▸ **TASK GOAL**
All lines in the data below carrying the string "strong" are to be located and copied.

··········

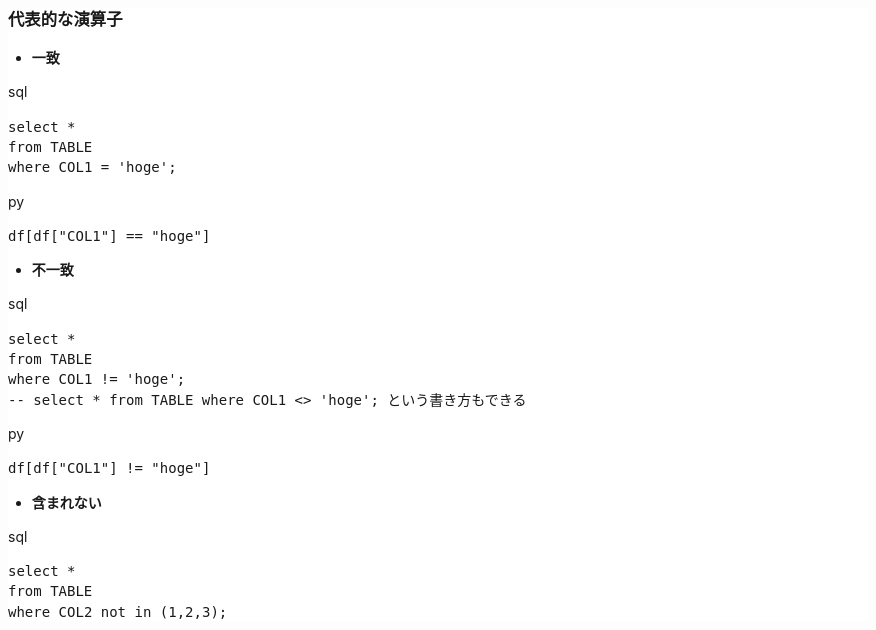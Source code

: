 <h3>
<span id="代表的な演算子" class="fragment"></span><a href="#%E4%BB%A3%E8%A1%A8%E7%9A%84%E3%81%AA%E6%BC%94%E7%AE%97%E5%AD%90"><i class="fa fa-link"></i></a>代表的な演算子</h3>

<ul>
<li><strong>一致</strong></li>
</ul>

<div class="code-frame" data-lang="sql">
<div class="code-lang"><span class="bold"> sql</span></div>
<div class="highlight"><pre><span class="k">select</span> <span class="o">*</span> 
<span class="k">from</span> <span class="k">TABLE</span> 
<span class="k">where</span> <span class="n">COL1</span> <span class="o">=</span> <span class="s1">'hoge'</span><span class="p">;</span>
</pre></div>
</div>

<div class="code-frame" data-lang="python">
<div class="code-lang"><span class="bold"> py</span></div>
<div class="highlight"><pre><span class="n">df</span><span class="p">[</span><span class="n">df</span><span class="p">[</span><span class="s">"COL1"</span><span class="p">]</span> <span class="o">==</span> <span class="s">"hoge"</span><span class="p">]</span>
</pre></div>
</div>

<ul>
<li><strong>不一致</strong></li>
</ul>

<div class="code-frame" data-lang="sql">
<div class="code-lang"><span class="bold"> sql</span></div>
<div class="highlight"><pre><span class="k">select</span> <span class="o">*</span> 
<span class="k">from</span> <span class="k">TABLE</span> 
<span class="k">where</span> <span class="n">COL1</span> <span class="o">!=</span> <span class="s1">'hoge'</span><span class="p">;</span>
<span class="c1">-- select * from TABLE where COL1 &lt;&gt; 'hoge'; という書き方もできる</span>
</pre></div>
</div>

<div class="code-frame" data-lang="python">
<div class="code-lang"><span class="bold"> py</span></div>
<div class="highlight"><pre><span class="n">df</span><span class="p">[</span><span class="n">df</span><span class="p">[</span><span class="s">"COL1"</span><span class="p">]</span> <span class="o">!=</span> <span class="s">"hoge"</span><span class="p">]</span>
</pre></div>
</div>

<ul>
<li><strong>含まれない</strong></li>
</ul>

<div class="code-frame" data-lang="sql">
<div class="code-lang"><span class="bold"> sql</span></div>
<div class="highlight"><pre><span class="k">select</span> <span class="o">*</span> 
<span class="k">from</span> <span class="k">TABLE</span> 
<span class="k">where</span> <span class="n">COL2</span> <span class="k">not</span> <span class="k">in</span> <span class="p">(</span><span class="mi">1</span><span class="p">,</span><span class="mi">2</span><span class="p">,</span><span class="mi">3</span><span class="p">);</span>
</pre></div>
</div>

··········

▸ **YOUR SOLUTION**
<li><strong>一致</strong></li>
<li><strong>不一致</strong></li>
<li><strong>含まれない</strong></li>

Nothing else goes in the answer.